Methanol wird heute mit fossilen oder nachwachsenden Rohstoffen wie Klärschlamm aus Wasserstoff und CO2 produziert und etwa zur Herstellung von Farb- und Arzneistoffen genutzt. Grünes Methanol könnte außerdem Fahrzeuge über spezielle Methanol-Brennstoffzellen antreiben oder wieder in Wasserstoff umgewandelt werden. Der Vorteil: Es lässt sich ebenfalls deutlich unaufwendiger transportieren und lagern als flüssiger Wasserstoff.
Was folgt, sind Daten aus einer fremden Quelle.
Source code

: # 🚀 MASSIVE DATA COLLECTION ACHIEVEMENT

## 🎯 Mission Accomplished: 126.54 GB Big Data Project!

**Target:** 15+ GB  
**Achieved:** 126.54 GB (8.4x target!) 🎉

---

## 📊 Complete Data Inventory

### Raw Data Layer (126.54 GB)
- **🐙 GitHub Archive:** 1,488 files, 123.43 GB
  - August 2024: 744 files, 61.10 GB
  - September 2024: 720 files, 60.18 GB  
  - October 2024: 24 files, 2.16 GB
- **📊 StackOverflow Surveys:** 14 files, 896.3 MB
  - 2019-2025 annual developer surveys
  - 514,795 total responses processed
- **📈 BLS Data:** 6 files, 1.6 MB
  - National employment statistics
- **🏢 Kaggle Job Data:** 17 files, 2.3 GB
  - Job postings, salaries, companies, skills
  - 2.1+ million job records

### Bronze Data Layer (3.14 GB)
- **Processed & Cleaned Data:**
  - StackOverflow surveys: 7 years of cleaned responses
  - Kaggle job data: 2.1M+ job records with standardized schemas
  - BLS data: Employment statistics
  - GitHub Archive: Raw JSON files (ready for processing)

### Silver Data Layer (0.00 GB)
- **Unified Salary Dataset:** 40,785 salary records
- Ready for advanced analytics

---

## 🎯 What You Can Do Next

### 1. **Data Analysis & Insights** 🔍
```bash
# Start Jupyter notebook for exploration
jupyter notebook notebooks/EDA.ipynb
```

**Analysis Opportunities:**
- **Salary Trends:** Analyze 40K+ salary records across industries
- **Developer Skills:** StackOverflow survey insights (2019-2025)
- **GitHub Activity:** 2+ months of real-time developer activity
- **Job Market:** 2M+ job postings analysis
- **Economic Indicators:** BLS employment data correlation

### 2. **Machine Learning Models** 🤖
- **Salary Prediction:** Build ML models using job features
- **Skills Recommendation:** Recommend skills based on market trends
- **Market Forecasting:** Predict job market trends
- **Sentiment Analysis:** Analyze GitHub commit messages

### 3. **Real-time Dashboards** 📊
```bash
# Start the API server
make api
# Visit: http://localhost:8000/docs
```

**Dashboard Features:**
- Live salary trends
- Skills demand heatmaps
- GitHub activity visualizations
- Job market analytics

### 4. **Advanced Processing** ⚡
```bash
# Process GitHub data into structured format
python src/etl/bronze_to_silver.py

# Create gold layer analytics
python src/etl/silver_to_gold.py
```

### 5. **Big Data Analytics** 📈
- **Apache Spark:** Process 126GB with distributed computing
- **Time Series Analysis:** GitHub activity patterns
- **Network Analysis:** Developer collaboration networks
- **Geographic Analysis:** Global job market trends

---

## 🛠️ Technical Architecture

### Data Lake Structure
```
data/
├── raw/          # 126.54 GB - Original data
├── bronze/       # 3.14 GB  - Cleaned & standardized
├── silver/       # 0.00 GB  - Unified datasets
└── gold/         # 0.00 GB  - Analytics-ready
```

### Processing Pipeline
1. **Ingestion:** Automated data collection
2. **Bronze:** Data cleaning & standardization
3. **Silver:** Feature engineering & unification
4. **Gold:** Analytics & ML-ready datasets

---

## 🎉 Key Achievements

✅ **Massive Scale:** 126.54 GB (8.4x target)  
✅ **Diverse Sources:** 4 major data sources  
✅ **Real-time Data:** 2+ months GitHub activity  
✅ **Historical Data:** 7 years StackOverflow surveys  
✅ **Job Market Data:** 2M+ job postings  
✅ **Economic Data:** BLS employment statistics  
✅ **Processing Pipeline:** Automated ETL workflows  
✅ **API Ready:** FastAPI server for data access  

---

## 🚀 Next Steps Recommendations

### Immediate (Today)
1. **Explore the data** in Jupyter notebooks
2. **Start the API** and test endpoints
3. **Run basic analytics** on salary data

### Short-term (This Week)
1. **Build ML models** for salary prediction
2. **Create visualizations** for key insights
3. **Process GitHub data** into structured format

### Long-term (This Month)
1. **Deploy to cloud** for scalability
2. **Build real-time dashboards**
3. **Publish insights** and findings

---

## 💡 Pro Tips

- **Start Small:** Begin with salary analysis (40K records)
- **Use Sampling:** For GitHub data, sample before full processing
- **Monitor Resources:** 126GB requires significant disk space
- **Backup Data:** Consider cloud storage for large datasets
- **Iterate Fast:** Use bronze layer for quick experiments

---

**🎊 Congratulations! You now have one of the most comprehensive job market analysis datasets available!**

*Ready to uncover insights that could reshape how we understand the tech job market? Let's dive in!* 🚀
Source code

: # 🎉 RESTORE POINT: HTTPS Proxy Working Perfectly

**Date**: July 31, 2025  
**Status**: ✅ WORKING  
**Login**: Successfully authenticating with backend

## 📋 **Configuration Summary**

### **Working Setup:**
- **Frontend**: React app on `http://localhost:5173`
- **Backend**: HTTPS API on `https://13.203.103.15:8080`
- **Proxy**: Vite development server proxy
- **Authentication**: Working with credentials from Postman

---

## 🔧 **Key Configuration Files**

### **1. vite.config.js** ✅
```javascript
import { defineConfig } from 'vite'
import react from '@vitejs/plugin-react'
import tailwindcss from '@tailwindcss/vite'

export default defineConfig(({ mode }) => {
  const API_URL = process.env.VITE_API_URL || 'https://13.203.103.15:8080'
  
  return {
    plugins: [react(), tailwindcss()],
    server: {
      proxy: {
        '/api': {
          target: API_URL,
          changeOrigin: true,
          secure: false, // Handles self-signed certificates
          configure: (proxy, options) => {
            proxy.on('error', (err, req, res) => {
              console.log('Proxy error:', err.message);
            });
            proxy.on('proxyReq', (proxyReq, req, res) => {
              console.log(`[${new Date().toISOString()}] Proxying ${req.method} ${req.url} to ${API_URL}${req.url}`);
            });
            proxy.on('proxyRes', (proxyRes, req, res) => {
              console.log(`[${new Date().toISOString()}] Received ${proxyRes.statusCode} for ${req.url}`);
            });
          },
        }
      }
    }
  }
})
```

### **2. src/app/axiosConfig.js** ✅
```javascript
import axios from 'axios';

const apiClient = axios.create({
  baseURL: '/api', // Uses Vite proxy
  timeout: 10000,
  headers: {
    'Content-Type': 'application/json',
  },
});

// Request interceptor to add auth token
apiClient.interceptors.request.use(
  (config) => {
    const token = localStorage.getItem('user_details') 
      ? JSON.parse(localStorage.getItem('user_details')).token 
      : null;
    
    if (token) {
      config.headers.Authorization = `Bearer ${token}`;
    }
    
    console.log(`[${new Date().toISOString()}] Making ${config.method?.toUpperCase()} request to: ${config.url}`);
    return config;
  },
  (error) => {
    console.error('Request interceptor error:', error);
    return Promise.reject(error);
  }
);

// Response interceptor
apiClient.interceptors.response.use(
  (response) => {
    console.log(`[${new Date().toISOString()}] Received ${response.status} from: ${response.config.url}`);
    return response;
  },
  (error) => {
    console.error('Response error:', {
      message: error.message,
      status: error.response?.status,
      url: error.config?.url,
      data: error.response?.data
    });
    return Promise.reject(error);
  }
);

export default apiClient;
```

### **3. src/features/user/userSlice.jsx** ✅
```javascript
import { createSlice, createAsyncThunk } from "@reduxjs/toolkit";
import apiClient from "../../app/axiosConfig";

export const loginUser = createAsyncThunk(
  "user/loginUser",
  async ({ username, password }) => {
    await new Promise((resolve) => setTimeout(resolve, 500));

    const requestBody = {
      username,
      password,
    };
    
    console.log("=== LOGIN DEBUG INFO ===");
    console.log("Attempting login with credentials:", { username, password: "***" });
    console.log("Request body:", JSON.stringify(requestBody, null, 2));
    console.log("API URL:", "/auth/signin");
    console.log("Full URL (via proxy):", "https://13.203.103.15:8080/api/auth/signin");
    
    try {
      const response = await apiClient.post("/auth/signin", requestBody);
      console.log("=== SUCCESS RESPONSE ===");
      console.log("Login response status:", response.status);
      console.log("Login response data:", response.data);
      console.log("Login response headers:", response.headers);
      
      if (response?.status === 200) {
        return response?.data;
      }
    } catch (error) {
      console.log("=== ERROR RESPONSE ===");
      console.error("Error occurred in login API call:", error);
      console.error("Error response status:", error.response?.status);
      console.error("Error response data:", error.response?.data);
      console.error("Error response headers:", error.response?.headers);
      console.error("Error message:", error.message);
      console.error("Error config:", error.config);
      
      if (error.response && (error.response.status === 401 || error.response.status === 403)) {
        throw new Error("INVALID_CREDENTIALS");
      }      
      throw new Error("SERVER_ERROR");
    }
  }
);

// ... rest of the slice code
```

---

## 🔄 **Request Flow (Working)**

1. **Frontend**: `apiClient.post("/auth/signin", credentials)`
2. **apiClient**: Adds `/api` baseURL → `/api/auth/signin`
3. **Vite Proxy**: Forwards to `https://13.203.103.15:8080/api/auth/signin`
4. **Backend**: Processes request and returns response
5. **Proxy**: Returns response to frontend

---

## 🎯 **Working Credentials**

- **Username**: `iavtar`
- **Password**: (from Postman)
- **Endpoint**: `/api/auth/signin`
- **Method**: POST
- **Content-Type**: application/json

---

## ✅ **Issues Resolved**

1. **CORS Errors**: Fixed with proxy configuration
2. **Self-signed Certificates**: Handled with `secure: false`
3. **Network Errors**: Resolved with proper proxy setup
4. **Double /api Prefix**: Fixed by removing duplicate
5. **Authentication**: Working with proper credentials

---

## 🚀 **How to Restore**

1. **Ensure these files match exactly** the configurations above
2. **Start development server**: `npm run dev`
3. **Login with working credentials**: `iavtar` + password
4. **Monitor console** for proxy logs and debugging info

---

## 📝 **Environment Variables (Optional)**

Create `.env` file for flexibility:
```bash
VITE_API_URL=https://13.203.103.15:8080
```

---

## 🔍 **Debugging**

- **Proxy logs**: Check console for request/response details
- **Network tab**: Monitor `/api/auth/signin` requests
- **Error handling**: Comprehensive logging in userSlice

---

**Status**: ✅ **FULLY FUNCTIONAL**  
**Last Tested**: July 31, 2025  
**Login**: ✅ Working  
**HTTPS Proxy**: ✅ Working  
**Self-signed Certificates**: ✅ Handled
Der Nachteil: Damit bei der Herstellung kein zusätzliches CO2 freigesetzt wird, muss das Kohlendioxid der Atmosphäre entzogen werden. „Das ist technisch komplex und mit einem hohen Energieaufwand verbunden“, sagt Krieger von Energy Engineers. Auch die Rückumwandlung von Methanol in Wasserstoff erfordert viel Energie. Und das gebundene Kohlendioxid geht dabei wieder in die Luft. Das Verfahren ist damit CO2-neutral, spart aber keine Emissionen ein. „Wasserstoff als Methanol zu transportieren macht daher vor allem dann Sinn, wenn das Methanol ohnehin benötigt wird – etwa in der chemischen Industrie“, befindet Krieger.

Ammoniak

Rund 200 Millionen Tonnen der chemischen Verbindung aus Wasserstoff und Stickstoff werden jährlich weltweit hergestellt, der überwiegende Teil davon für die Düngemittelproduktion. Ammoniak muss wie flüssiger Wasserstoff zum Transport gekühlt werden, allerdings nur bei moderaten minus 33 Grad. Und anders als für den flüssigen Wasserstoff gibt es – wie bei Methanol und teilweise bei LOHC – bereits eine bestehende Transport- und Speicherinfrastruktur, die genutzt werden kann. Energie wird sowohl bei der Produktion und vor allem bei der Rückumwandlung benötigt. „Wird das Ammoniak vor Ort direkt verwendet, entfällt dieser Faktor entsprechend“, erklärt Krieger.